WORK INSTRUCTION => Write out the opening lines of the data word for word, up to and including the line with "[[12.14 Typescript|Typescript]]", and leave every picture and every later line out.

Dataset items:

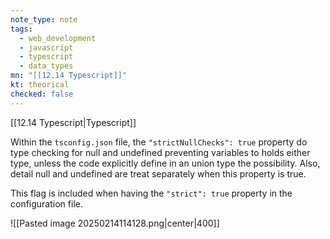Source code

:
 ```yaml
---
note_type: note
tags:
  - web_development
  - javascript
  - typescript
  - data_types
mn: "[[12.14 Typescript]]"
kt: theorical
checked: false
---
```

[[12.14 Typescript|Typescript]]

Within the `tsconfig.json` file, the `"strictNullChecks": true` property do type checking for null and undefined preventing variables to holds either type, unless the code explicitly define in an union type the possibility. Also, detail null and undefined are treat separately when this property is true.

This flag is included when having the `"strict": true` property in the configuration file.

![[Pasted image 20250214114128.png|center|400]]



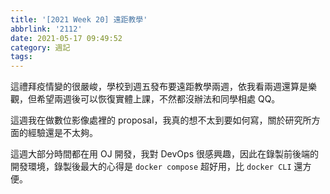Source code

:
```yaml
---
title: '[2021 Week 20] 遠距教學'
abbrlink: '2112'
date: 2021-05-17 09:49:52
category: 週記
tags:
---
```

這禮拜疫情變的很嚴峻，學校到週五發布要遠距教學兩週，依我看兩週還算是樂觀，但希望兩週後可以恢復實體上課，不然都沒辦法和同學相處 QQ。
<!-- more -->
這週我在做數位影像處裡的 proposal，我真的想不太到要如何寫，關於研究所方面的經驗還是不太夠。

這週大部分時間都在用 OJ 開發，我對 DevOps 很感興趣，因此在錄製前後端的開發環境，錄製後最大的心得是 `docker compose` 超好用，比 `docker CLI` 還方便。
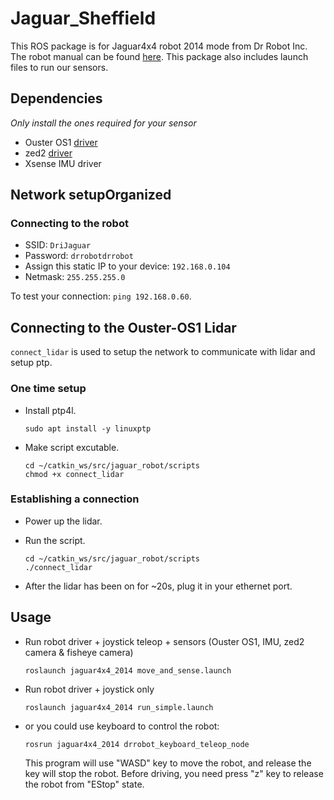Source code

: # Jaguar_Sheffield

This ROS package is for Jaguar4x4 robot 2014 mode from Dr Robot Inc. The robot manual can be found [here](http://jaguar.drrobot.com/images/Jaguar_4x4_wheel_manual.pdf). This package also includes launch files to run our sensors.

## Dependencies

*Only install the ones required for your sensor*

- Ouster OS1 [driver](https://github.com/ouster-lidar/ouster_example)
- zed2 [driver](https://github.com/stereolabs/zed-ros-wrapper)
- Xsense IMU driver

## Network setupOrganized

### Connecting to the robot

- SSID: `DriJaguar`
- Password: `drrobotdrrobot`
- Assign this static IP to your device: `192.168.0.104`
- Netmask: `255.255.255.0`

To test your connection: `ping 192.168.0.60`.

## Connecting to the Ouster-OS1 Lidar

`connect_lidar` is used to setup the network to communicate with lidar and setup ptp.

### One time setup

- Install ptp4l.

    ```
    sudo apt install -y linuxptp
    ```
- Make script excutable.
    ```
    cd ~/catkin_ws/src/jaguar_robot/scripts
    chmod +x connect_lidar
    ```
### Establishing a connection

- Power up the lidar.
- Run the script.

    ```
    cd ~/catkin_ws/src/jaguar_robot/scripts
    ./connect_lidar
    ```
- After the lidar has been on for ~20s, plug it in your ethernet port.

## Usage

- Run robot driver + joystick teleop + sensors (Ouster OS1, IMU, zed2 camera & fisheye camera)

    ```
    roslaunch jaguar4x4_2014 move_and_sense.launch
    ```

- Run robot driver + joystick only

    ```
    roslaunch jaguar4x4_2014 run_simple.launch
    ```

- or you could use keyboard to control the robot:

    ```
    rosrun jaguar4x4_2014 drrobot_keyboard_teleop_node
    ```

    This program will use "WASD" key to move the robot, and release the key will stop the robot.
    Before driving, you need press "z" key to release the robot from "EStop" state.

OUTPUT OF THE EXERCISE =>
Source code

:
 ```yaml
---
note_type: note
tags:
  - web_development
  - javascript
  - typescript
  - data_types
mn: "[[12.14 Typescript]]"
kt: theorical
checked: false
---
```

[[12.14 Typescript|Typescript]]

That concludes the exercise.